Cool Off at Chicagoland’s Best Spraygrounds

Looking for a spontaneous activity on a summer day? Spraygrounds — or playgrounds with a water area — are sprinkled all over the city and suburbs. Here are some of our favorite spraygrounds to cool off on a hot summer day.

Note: As cities and villages slowly reopen their parks to guests, some spraygrounds may be off limits. Always check with your local park deparment before you go. 

Adams Playground Park

Where: 1919 N. Seminary Ave., Chicago

Cost: Free

Tucked away on Seminary Ave. on a quiet, tree-lined Lincoln Park street, this sprayground is a child’s paradise, featuring pipes “springing leaks,” wheels to control water misters, and of course, a short enclosed side that’s perfect for the toddler set. Some playgrounds and spray features are closed while city parks slowly reopen in Phase 4. Check this list from Chicago Parks Department before heading out to see if the sprayground near you is open.
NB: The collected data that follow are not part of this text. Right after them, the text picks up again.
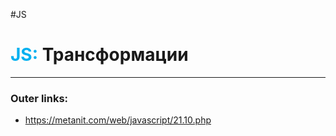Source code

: #JS
# <font color="#00b0f0">JS:</font> Трансформации
---
### Outer links:
- https://metanit.com/web/javascript/21.10.php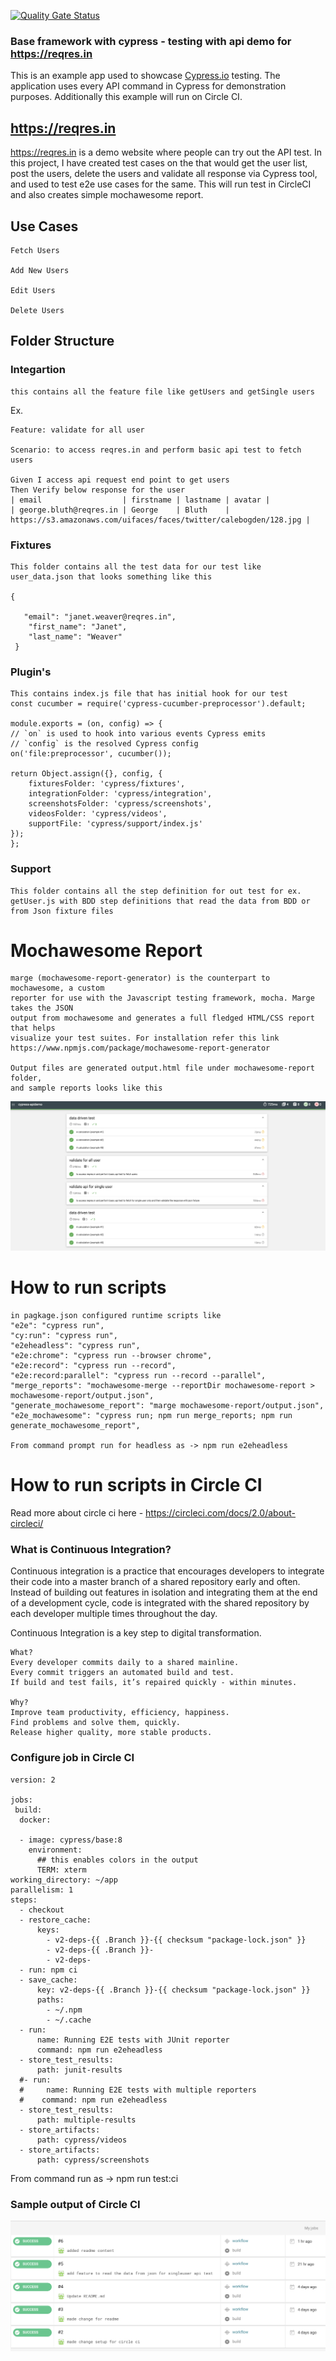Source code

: [![Quality Gate Status](https://sonarcloud.io/api/project_badges/measure?project=satishgonella_Cypress-E2E&metric=alert_status)](https://sonarcloud.io/dashboard?id=satishgonella_Cypress-E2E)
### Base framework with cypress - testing with api demo for https://reqres.in

This is an example app used to showcase [Cypress.io](https://www.cypress.io/) testing. The application uses every API command in Cypress for demonstration purposes. Additionally this example will run on Circle CI.

## https://reqres.in
https://reqres.in is a demo website where people can try out the API test. In this project, I have created test cases on the that would get the user list, post the users, delete the users and validate all response via Cypress tool, and used to test e2e use cases for the same. This will run test in CircleCI and also creates simple mochawesome report. 

## Use Cases
	Fetch Users

	Add New Users

	Edit Users    

	Delete Users

## Folder Structure 
### Integartion 
    this contains all the feature file like getUsers and getSingle users 

Ex.

	Feature: validate for all user
	
    Scenario: to access reqres.in and perform basic api test to fetch users
	
    Given I access api request end point to get users 
	Then Verify below response for the user
    | email                  | firstname | lastname | avatar |
    | george.bluth@reqres.in | George    | Bluth    | 	https://s3.amazonaws.com/uifaces/faces/twitter/calebogden/128.jpg |

### Fixtures
	This folder contains all the test data for our test like user_data.json that looks something like this 
    
    {

       "email": "janet.weaver@reqres.in",
        "first_name": "Janet",
        "last_name": "Weaver"
     }
     
 
 ### Plugin's
 
 	This contains index.js file that has initial hook for our test 
    const cucumber = require('cypress-cucumber-preprocessor').default;

	module.exports = (on, config) => {
	// `on` is used to hook into various events Cypress emits
	// `config` is the resolved Cypress config
	on('file:preprocessor', cucumber());
 
	return Object.assign({}, config, {
		fixturesFolder: 'cypress/fixtures',
		integrationFolder: 'cypress/integration',
		screenshotsFolder: 'cypress/screenshots',
		videosFolder: 'cypress/videos',
		supportFile: 'cypress/support/index.js'
	});
	};


### Support

	This folder contains all the step definition for out test for ex. getUser.js with BDD step definitions that read the data from BDD or from Json fixture files
    
# Mochawesome Report

	marge (mochawesome-report-generator) is the counterpart to mochawesome, a custom 		
    reporter for use with the Javascript testing framework, mocha. Marge takes the JSON 	
    output from mochawesome and generates a full fledged HTML/CSS report that helps 		
    visualize your test suites. For installation refer this link https://www.npmjs.com/package/mochawesome-report-generator
    
    Output files are generated output.html file under mochawesome-report folder, 
    and sample reports looks like this
    
![Mocha Report](/images/mochareport.png)
 
 
# How to run scripts

	in pagkage.json configured runtime scripts like
    "e2e": "cypress run",
    "cy:run": "cypress run",
    "e2eheadless": "cypress run",
    "e2e:chrome": "cypress run --browser chrome",
    "e2e:record": "cypress run --record",
    "e2e:record:parallel": "cypress run --record --parallel",
    "merge_reports": "mochawesome-merge --reportDir mochawesome-report > mochawesome-report/output.json",
    "generate_mochawesome_report": "marge mochawesome-report/output.json",
    "e2e_mochawesome": "cypress run; npm run merge_reports; npm run generate_mochawesome_report",
    
    From command prompt run for headless as -> npm run e2eheadless
    

 # How to run scripts in Circle CI
 
 
 Read more about circle ci here - https://circleci.com/docs/2.0/about-circleci/
 
 ### What is Continuous Integration?

Continuous integration is a practice that encourages developers to integrate their 	code into a master branch of a shared repository early and often. Instead of building out features in isolation and integrating them at the end of a development cycle, code is integrated with the shared repository by each developer multiple times throughout the day.

Continuous Integration is a key step to digital transformation.

	What? 
	Every developer commits daily to a shared mainline.
	Every commit triggers an automated build and test.
	If build and test fails, it’s repaired quickly - within minutes.

	Why? 
	Improve team productivity, efficiency, happiness.
    Find problems and solve them, quickly. 
    Release higher quality, more stable products.



### Configure job in Circle CI

	version: 2

	jobs:
 	 build:
  	  docker:

      - image: cypress/base:8
        environment:
          ## this enables colors in the output
          TERM: xterm
    working_directory: ~/app
    parallelism: 1
    steps:
      - checkout
      - restore_cache:
          keys:
            - v2-deps-{{ .Branch }}-{{ checksum "package-lock.json" }}
            - v2-deps-{{ .Branch }}-
            - v2-deps-
      - run: npm ci
      - save_cache:
          key: v2-deps-{{ .Branch }}-{{ checksum "package-lock.json" }}
          paths:
            - ~/.npm
            - ~/.cache
      - run:
          name: Running E2E tests with JUnit reporter
          command: npm run e2eheadless
      - store_test_results:
          path: junit-results
      #- run:
      #     name: Running E2E tests with multiple reporters
      #    command: npm run e2eheadless
      - store_test_results:
          path: multiple-results
      - store_artifacts:
          path: cypress/videos
      - store_artifacts:
          path: cypress/screenshots
   
  
  From command run as -> npm run test:ci
  
  ### Sample output of Circle CI

![Circle Ci Report](/images/CircleCI.png)


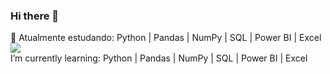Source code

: ### Hi there 👋

🌱 Atualmente estudando: Python | Pandas | NumPy | SQL | Power BI | Excel 
<img src="https://skillicons.dev/icons?i=py,js,html,css,mysql,,arduino,raspberrypi,,bash,blender" />
<br>
       I’m currently learning: Python | Pandas | NumPy | SQL | Power BI | Excel
       
<!--
**PedroCarpe/PedroCarpe** is a ✨ _special_ ✨ repository because its `README.md` (this file) appears on your GitHub profile.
Buffalo Grove Spray ‘N Play

Where: 951 McHenry Road, Buffalo Grove

Cost: $3 per children and adults; kids 12 months and under are free

Featuring more than 20 water toys, sprays and fountains, the Buffalo Grove Spray ‘N Play is one of the largest facilities of its kind. Little ones will love launching water cannons and running beneath — and through — rainbow arches. Due to capacity restrictions during Phase 4, purchase your tickets in advance to ensure your family has a space at the park. 

Crown Fountain in Millennium Park

Where: 201 E. Randolph St., Chicago

Cost: Free

While not technically a sprayground, we would be remiss if we didn’t add to this list the most popular water area in all of Chicagoland that comes alive in the summer: the Crown Fountain in Millennium Park. A tradition in the city, kids love to splash around this open area, consisting of two 50-foot glass towers that use projection to give the illusion of water spouting from people’s mouths. When Crown Fountain reopened in June, it was without water. Check Millennium Park’s operating hours and requirements before you go.

Prospect Park Splash Pad

Where: 733 N. Prospect Ave., Park Ridge

Cost: $7, $4 residents for 90-minute time slot

Kids will go nuts for this pirate-themed sprayground, complete with a pirate ship to explore, squirting crabs, and barrels and dripping fish overhead! Register in advance for a time slot, with registration only available in two-week increments. Due to capacity limitations, 40 guests are allowed at the sprayground during each session.

Portage Park Water Playground

Where: 4100 N. Long Ave., Chicago

Cost: Free

Set right in the middle of a zero-depth pool, the Portage Park Water Playground is surrounded by water sprayers. Kiddos can take a wet ride on a tire swing, and manipulate wheels to control water sprayers from every direction. Some playgrounds and spray features are closed while city parks slowly reopen in Phase 4. Check this list from Chicago Parks Department before heading out to see if the sprayground near you is open.

Skokie Water Playground

Where: 4701 Oakton St., Skokie

Cost: $15, $7 residents

This giant multi-level play area houses dozens of jet sprays, a twisty open slide and a 500-gallon drop bucket that soaks everyone when it gets too full! The Water Playground will be open from July 15-Aug. 15. It is highly recommended to purchase passes before you go to select your time slot. 

Splash Island

Where: 1450 Forest Gate Road, Oak Brook

Cost: $12, $10 residents, Free members

Kiddos who visit Splash Island in Oak Brook will feel like they hit the sprayground jackpot. With a zero-depth entry pool, giant wide slides perfect for water races, dumping buckets and jets, Splash Island offers every bit of water fun a child could possibly want. The 90-minute open swim sessions run every two hours and are limited to 25 people each.

Ty Warner Spray Park

Where: 55 E. Richmond Street, Westmont

Cost: $5 children, $3 resident children (adults are free with paid child admission)

This Westmont sprayground is loaded with interactive features for kids of all ages, including mushroom cap waterfalls, dumping buckets and a giant misting whale’s tail. There is a limit of 50 guests at any one time at the park, and if there are guests waiting to enter, two-hour time limits will be enforced.